**THE PROBLEM:** Set down the entries below exactly, leaving out all images.

**RECORD EXTRACTS:**
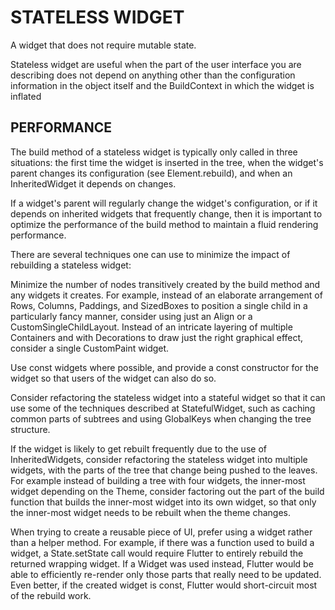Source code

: # STATELESS WIDGET

A widget that does not require mutable state.

Stateless widget are useful when the part of the user interface you are describing does not depend on anything other than the configuration information in the object itself and the BuildContext in which the widget is inflated

## PERFORMANCE

The build method of a stateless widget is typically only called in three situations: the first time the widget is inserted in the tree, when the widget's parent changes its configuration (see Element.rebuild), and when an InheritedWidget it depends on changes.

If a widget's parent will regularly change the widget's configuration, or if it depends on inherited widgets that frequently change, then it is important to optimize the performance of the build method to maintain a fluid rendering performance.

There are several techniques one can use to minimize the impact of rebuilding a stateless widget:

Minimize the number of nodes transitively created by the build method and any widgets it creates. For example, instead of an elaborate arrangement of Rows, Columns, Paddings, and SizedBoxes to position a single child in a particularly fancy manner, consider using just an Align or a CustomSingleChildLayout. Instead of an intricate layering of multiple Containers and with Decorations to draw just the right graphical effect, consider a single CustomPaint widget.

Use const widgets where possible, and provide a const constructor for the widget so that users of the widget can also do so.

Consider refactoring the stateless widget into a stateful widget so that it can use some of the techniques described at StatefulWidget, such as caching common parts of subtrees and using GlobalKeys when changing the tree structure.

If the widget is likely to get rebuilt frequently due to the use of InheritedWidgets, consider refactoring the stateless widget into multiple widgets, with the parts of the tree that change being pushed to the leaves. For example instead of building a tree with four widgets, the inner-most widget depending on the Theme, consider factoring out the part of the build function that builds the inner-most widget into its own widget, so that only the inner-most widget needs to be rebuilt when the theme changes.

When trying to create a reusable piece of UI, prefer using a widget rather than a helper method. For example, if there was a function used to build a widget, a State.setState call would require Flutter to entirely rebuild the returned wrapping widget. If a Widget was used instead, Flutter would be able to efficiently re-render only those parts that really need to be updated. Even better, if the created widget is const, Flutter would short-circuit most of the rebuild work.

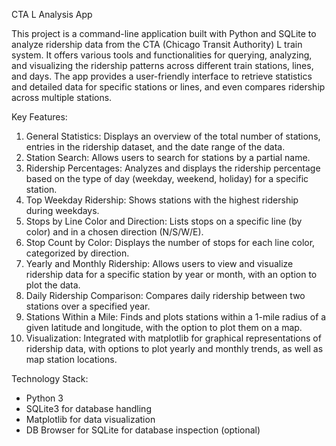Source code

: CTA L Analysis App

 This project is a command-line application built with Python and SQLite to analyze ridership data from the CTA (Chicago Transit Authority) L train system. It offers various tools and functionalities for querying, analyzing, and visualizing the ridership patterns across different train stations, lines, and days. The app provides a user-friendly interface to retrieve statistics and detailed data for specific stations or lines, and even compares ridership across multiple stations.
 
Key Features:
1. General Statistics: Displays an overview of the total number of stations, entries in the ridership dataset, and the date range of the data.
2. Station Search: Allows users to search for stations by a partial name.
3. Ridership Percentages: Analyzes and displays the ridership percentage based on the type of day (weekday, weekend, holiday) for a specific station.
4. Top Weekday Ridership: Shows stations with the highest ridership during weekdays.
5. Stops by Line Color and Direction: Lists stops on a specific line (by color) and in a chosen direction (N/S/W/E).
6. Stop Count by Color: Displays the number of stops for each line color, categorized by direction.
7. Yearly and Monthly Ridership: Allows users to view and visualize ridership data for a specific station by year or month, with an option to plot the data.
8. Daily Ridership Comparison: Compares daily ridership between two stations over a specified year.
9. Stations Within a Mile: Finds and plots stations within a 1-mile radius of a given latitude and longitude, with the option to plot them on a map.
10. Visualization: Integrated with matplotlib for graphical representations of ridership data, with options to plot yearly and monthly trends, as well as map station locations.

Technology Stack:
* Python 3
* SQLite3 for database handling
* Matplotlib for data visualization
* DB Browser for SQLite for database inspection (optional)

**COMPLETED EXERCISE:**
Source code

: # STATELESS WIDGET

A widget that does not require mutable state.

Stateless widget are useful when the part of the user interface you are describing does not depend on anything other than the configuration information in the object itself and the BuildContext in which the widget is inflated

## PERFORMANCE

The build method of a stateless widget is typically only called in three situations: the first time the widget is inserted in the tree, when the widget's parent changes its configuration (see Element.rebuild), and when an InheritedWidget it depends on changes.

If a widget's parent will regularly change the widget's configuration, or if it depends on inherited widgets that frequently change, then it is important to optimize the performance of the build method to maintain a fluid rendering performance.

There are several techniques one can use to minimize the impact of rebuilding a stateless widget:

Minimize the number of nodes transitively created by the build method and any widgets it creates. For example, instead of an elaborate arrangement of Rows, Columns, Paddings, and SizedBoxes to position a single child in a particularly fancy manner, consider using just an Align or a CustomSingleChildLayout. Instead of an intricate layering of multiple Containers and with Decorations to draw just the right graphical effect, consider a single CustomPaint widget.

Use const widgets where possible, and provide a const constructor for the widget so that users of the widget can also do so.

Consider refactoring the stateless widget into a stateful widget so that it can use some of the techniques described at StatefulWidget, such as caching common parts of subtrees and using GlobalKeys when changing the tree structure.

If the widget is likely to get rebuilt frequently due to the use of InheritedWidgets, consider refactoring the stateless widget into multiple widgets, with the parts of the tree that change being pushed to the leaves. For example instead of building a tree with four widgets, the inner-most widget depending on the Theme, consider factoring out the part of the build function that builds the inner-most widget into its own widget, so that only the inner-most widget needs to be rebuilt when the theme changes.

When trying to create a reusable piece of UI, prefer using a widget rather than a helper method. For example, if there was a function used to build a widget, a State.setState call would require Flutter to entirely rebuild the returned wrapping widget. If a Widget was used instead, Flutter would be able to efficiently re-render only those parts that really need to be updated. Even better, if the created widget is const, Flutter would short-circuit most of the rebuild work.

Source code

: CTA L Analysis App

 This project is a command-line application built with Python and SQLite to analyze ridership data from the CTA (Chicago Transit Authority) L train system. It offers various tools and functionalities for querying, analyzing, and visualizing the ridership patterns across different train stations, lines, and days. The app provides a user-friendly interface to retrieve statistics and detailed data for specific stations or lines, and even compares ridership across multiple stations.
 
Key Features:
1. General Statistics: Displays an overview of the total number of stations, entries in the ridership dataset, and the date range of the data.
2. Station Search: Allows users to search for stations by a partial name.
3. Ridership Percentages: Analyzes and displays the ridership percentage based on the type of day (weekday, weekend, holiday) for a specific station.
4. Top Weekday Ridership: Shows stations with the highest ridership during weekdays.
5. Stops by Line Color and Direction: Lists stops on a specific line (by color) and in a chosen direction (N/S/W/E).
6. Stop Count by Color: Displays the number of stops for each line color, categorized by direction.
7. Yearly and Monthly Ridership: Allows users to view and visualize ridership data for a specific station by year or month, with an option to plot the data.
8. Daily Ridership Comparison: Compares daily ridership between two stations over a specified year.
9. Stations Within a Mile: Finds and plots stations within a 1-mile radius of a given latitude and longitude, with the option to plot them on a map.
10. Visualization: Integrated with matplotlib for graphical representations of ridership data, with options to plot yearly and monthly trends, as well as map station locations.

Technology Stack:
* Python 3
* SQLite3 for database handling
* Matplotlib for data visualization
* DB Browser for SQLite for database inspection (optional)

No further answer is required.